Avec cette décision, les éditeurs en ligne en Californie peuvent être assurés qu'ils ne peuvent pas être légalement obligés de supprimer le discours des tiers qui entreprennent d’abuser du système juridique, et ceux d'entre nous qui utilisent de telles plates-formes pour s’exprimer ne peuvent pas non plus rester silencieux face à une telle tactique.

Bien sûr, Yelp n'a aucun intérêt à publier la diffamation (en question, ndlr), ce qui n'est pas utile pour les consommateurs, et nos conditions de service interdisent l'affichage de contenu diffamatoire.

Mais la diffamation est plus qu'une simple étiquette, et Yelp étudie les ordonnances du Tribunal pour s'assurer qu'elles sont valables et effectivement en faire une preuve que la diffamation a eu lieu, avant que Yelp ne supprime l’avis du commentateur.

Tout commentateur sur Yelp peut également supprimer l'un de ses propres avis.

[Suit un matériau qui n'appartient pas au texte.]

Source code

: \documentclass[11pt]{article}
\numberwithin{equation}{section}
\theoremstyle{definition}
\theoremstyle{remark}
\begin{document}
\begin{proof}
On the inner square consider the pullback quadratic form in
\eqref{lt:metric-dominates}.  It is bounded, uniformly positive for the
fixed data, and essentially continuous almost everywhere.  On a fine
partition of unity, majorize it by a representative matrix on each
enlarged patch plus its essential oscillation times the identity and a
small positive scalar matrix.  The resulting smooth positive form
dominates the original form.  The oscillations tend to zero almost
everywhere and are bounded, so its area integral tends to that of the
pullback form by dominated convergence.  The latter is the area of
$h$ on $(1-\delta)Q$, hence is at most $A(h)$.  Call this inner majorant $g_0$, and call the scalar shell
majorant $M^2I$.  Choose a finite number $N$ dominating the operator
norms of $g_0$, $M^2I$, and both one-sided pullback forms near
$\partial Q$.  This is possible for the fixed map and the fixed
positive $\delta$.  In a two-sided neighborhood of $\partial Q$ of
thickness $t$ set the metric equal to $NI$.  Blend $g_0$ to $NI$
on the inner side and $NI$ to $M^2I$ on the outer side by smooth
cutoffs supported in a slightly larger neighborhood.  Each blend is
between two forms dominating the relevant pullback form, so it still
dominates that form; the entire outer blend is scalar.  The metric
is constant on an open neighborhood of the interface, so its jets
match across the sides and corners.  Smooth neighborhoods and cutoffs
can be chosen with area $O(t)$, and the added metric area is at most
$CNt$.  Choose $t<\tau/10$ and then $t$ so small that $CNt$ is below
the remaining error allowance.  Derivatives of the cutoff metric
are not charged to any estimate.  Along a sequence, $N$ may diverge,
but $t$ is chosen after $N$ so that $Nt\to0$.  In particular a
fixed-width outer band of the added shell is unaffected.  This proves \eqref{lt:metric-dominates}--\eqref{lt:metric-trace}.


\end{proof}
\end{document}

D'après TheVerge, l'avocat représentant le cabinet d'avocats de l'entreprise diffamée a qualifié Yelp comme étant “une invitation à répandre des mensonges sur l'Internet sans conséquence.”

L’Associated Press rapporte que le cabinet d’avocats envisage un appel à la Cour suprême des États-Unis désormais.

Rappelons qu’en 2016, le Congrès US a adopté une loi pour empêcher les entreprises de supprimer les avis des clients.

Et le mois dernier, un utilisateur de Yelp a été condamné à la prison pour avoir publié des avis faussement négatifs qu'il a laissés en représailles.

Bref, ailleurs comme en France, les faux avis constituent un fléau que suit de près la DGCCRF qui dit avoir a recensé de nombreuses pratiques discutables sur les plate-forme d’avis en ligne :

Ainsi, certains gestionnaires d’avis suppriment tout ou partie des avis de consommateurs à tendance négative, au profit des avis plus positifs. Cette pratique répandue peut aller jusqu’à la suppression pure et simple de tout avis négatif.

D’autres gestionnaires d’avis publient de façon très rapide les avis positifs alors qu’ils diffèrent la publication des avis négatifs, ceci ayant pour conséquence de faire apparaître une majorité d’avis positifs parmi les plus récents.

Les enquêtes ont également démontré l’existence de faux avis rédigés par les professionnels, leur entourage ou même des prestataires spécialisés.

Ces sous-traitants, possèdent un savoir-faire (style rédactionnel, fausses identités) et des techniques informatiques permettant une certaine discrétion. Les faux avis sont alors déposés en grand nombre, sur des supports variés pour plus d’efficacité (sites d’avis, forums de discussion, réseaux sociaux, etc.).

Les différentes enquêtes ont mené la DGCCRF à sanctionner les pratiques déloyales en établissant des suites et procédures contentieuses et administratives à l’encontre de certains gestionnaires d’avis.
Dans notre cas d'espèce mentionné plus haut, est-ce à dire que les annuaires pros dont la base de données est hébergée hors de l'UE, notamment aux Etats-Unis, sont inattaquables pour toute demande de suppression d'avis négatif ?

Rappelons que le droit à l'oubli ne concerne pas les entreprises, mais uniquement les individus.